--- Data shown Enclosed Below ---

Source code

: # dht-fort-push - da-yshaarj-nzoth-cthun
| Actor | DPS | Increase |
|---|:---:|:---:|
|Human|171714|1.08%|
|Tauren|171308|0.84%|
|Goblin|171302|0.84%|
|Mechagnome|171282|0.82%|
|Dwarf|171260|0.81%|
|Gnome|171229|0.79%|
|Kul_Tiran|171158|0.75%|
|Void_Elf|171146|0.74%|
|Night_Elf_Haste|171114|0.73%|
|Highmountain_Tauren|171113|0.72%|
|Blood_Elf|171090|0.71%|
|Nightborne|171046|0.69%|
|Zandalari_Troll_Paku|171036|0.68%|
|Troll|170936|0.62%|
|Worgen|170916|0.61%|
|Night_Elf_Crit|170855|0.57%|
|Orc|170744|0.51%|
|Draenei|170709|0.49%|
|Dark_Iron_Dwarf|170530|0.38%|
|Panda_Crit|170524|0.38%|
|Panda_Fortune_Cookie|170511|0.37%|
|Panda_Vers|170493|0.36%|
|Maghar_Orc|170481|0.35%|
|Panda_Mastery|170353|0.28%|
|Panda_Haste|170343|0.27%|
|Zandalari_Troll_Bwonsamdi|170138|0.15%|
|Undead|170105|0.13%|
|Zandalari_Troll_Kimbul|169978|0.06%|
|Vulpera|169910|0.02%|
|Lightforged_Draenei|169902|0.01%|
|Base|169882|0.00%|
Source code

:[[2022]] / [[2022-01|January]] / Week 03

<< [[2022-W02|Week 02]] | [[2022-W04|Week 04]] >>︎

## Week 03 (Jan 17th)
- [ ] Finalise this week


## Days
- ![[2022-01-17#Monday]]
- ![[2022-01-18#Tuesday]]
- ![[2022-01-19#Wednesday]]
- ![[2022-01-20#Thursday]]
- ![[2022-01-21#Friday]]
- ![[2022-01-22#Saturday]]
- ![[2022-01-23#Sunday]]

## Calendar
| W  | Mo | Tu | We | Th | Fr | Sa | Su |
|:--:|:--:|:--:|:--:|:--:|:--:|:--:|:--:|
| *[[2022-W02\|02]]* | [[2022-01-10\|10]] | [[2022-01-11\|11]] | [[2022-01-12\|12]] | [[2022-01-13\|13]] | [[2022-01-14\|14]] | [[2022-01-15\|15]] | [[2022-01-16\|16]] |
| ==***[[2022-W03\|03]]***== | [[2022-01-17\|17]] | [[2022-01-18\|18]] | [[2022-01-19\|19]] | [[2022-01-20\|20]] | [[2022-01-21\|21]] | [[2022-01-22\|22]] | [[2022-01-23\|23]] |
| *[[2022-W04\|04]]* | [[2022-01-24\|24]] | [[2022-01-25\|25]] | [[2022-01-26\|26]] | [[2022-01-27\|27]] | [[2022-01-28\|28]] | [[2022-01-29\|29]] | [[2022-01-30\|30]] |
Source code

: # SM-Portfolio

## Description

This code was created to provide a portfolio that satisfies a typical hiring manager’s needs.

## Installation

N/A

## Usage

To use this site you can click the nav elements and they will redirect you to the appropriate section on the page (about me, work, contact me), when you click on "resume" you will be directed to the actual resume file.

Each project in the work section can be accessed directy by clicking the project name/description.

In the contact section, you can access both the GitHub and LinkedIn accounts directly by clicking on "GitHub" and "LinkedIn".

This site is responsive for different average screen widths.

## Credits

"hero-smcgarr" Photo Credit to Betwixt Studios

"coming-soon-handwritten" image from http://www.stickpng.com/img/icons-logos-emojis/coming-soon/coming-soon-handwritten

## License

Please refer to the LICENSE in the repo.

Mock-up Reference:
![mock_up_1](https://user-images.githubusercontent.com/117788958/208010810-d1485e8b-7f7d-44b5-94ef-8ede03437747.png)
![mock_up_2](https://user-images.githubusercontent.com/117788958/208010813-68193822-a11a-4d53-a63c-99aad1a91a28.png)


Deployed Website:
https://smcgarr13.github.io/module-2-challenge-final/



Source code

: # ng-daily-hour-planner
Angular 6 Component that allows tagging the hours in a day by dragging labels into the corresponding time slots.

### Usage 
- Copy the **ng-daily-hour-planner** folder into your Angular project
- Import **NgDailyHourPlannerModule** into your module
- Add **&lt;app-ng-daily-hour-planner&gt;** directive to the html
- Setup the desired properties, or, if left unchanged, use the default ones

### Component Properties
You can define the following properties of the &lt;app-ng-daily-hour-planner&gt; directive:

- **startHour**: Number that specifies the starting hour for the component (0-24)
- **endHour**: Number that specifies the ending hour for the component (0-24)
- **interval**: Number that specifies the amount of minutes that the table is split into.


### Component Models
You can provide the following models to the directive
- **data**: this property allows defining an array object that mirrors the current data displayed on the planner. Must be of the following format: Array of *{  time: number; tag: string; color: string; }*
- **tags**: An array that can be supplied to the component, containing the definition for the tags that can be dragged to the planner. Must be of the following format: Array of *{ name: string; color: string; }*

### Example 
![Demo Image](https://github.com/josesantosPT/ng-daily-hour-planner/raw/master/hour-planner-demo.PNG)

--- End of Enclosed Data shown ---

◆ **Task requirements**
Show a copy of each line from the data that includes the word "work".

◆ **Exercise result**
To use this site you can click the nav elements and they will redirect you to the appropriate section on the page (about me, work, contact me), when you click on "resume" you will be directed to the actual resume file.
Each project in the work section can be accessed directy by clicking the project name/description.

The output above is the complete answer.